Here are 10 ways to defeat the possibility of a sophomore slump.
Lawrie will be charged with his share of errors (he's committed two at this point) during the course of the season and at times will fail to execute at the plate. If he is to have success, it will be vital for him to separate his defensive blunders from his plate appearances.
Although he played well defensively after his call up, he averaged an error or misplay every 21 innings (the league average was one in 30 innings).
If he posts similar numbers in the field, could it affect him at the plate?
If he can carry over his approach to the plate from last season, then it might not be a problem. If he cannot duplicate his success then his struggles could become an issue.
So far, he has been slotted sixth or seventh in the batting order. If players hitting ahead of him can consistently get on base then the opposition will have to challenge him, which should give him quality pitches to hit.
“In my family, we love hard, we fight hard, we play hard,” he stated in an interview with CBC Sports. “I mean pretty much everything we do is to the max. Our family’s pretty competitive."
“We’re always one big family at the end of everything, but we do everything hard and we’re very respectful of one another and we’ve got each others’ backs — our whole family does — and we love hard and we play hard just the way it sounds.”
He has brought that attitude to the field as well.
In the second game of the season against the Cleveland Indians, he connected for a big hit off Ubaldo Jimenez—who at that point had stymied the Jays, which tied the game 2-2. He would later cross the plate in the 12th inning helping the Jays take the lead for good in their second straight 7-4 victory over the Indians.
“I get out of the way. He’s on a dead sprint into the bat rack,” said manager John Farrell in reference to Lawrie’s charge toward the dugout. “You stand clear.”

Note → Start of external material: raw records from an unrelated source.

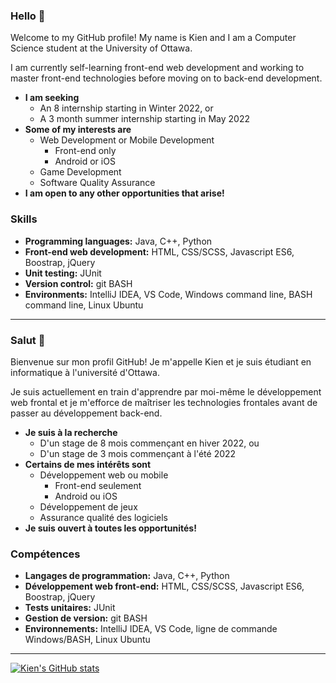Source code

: ### Hello 👋

Welcome to my GitHub profile! My name is Kien and I am a Computer Science student at the University of Ottawa.

I am currently self-learning front-end web development and working to master front-end technologies before moving on to back-end development.

- **I am seeking**
  - An 8 internship starting in Winter 2022, or
  - A 3 month summer internship starting in May 2022
- **Some of my interests are**
  - Web Development or Mobile Development
    - Front-end only
    - Android or iOS
  - Game Development
  - Software Quality Assurance
- **I am open to any other opportunities that arise!**
<!--   - Security
  - Firmware / Embedded Systems -->

### Skills
- **Programming languages:** Java, C++, Python
- **Front-end web development:** HTML, CSS/SCSS, Javascript ES6, Boostrap, jQuery
- **Unit testing:** JUnit
- **Version control:** git BASH
- **Environments:** IntelliJ IDEA, VS Code, Windows command line, BASH command line, Linux Ubuntu

<!-- =========================================================================================================================== -->
<hr>

### Salut 👋

Bienvenue sur mon profil GitHub! Je m'appelle Kien et je suis étudiant en informatique à l'université d'Ottawa.

Je suis actuellement en train d'apprendre par moi-même le développement web frontal et je m'efforce de maîtriser les technologies frontales avant de passer au développement back-end.

- **Je suis à la recherche**
  - D'un stage de 8 mois commençant en hiver 2022, ou
  - D'un stage de 3 mois commençant à l'été 2022
- **Certains de mes intérêts sont**
  - Développement web ou mobile
    - Front-end seulement
    - Android ou iOS
  - Développement de jeux
  - Assurance qualité des logiciels
- **Je suis ouvert à toutes les opportunités!**
<!--   - Sûreté
  - Firmware / systèmes embarqués -->

### Compétences
- **Langages de programmation:** Java, C++, Python
- **Développement web front-end:** HTML, CSS/SCSS, Javascript ES6, Boostrap, jQuery
- **Tests unitaires:** JUnit
- **Gestion de version:** git BASH
- **Environnements:** IntelliJ IDEA, VS Code, ligne de commande Windows/BASH, Linux Ubuntu

<!-- =========================================================================================================================== -->
<hr>

[![Kien's GitHub stats](https://github-readme-stats.vercel.app/api?username=kienmarkdo&show_icons=true&theme=radical)](https://github.com/anuraghazra/github-readme-stats)

<!--
**kienmarkdo/kienmarkdo** is a ✨ _special_ ✨ repository because its `README.md` (this file) appears on your GitHub profile.

Here are some ideas to get you started:

- 🔭 I’m currently working on ...
- 🌱 I’m currently learning ...
- 👯 I’m looking to collaborate on ...
- 🤔 I’m looking for help with ...
- 💬 Ask me about ...
- 📫 How to reach me: ...
- 😄 Pronouns: ...
- ⚡ Fun fact: ...
-->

Apparently he celebrates hard as well.
There are peaks and valleys for every player during the course of the season. He must stay focused during slumps and try not to do too much as pressing could create bad habits.
Doing so might alter his swing or psychological approach at the plate.
He was philosophical when discussing soon to be 45-year-old Omar Vizquel who is entering his 24th season.
“We’ve got a guy on our team that has spent more time in the big leagues than I have lived my whole life,” he said. “When I look at it that way, I say he’s got to have something that can help me."
Visquel has been around a long time and could be a valuable source of knowledge on and off the field. He has been durable during his career, and if Lawrie plans on playing into his late 30s or early 40s, then he may want to learn how Vizqual has taken care of his body.
Although his best days are behind him, Vizquel has seen just about everything. The 22-year-old can only get better by listening to anything the veteran has to say, which could be invaluable information that stays with him for the rest of his career.
Last season, he was held to a .205 average (8-for-39) when he fell behind in the count. On the flip side, he hit at a .388 clip (14-for-36) when he worked the count to his favor.
He could give the opposition fits with his bat and speed if he can regularly work the count to his advantage.
He has been compared to Hall of Fame players such as Joe DiMaggio, Ted Williams, George Brett, Paul Molitor and Pete Rose (who should be), and his name has also been linked to current superstars Albert Pujols and Alex Rodriguez who will also be inducted into the Hall of Fame.
Blue Jays broadcaster Buck Martinez sees similar qualities in Lawrie that he saw in former teammate and 13-time All-Star George Brett.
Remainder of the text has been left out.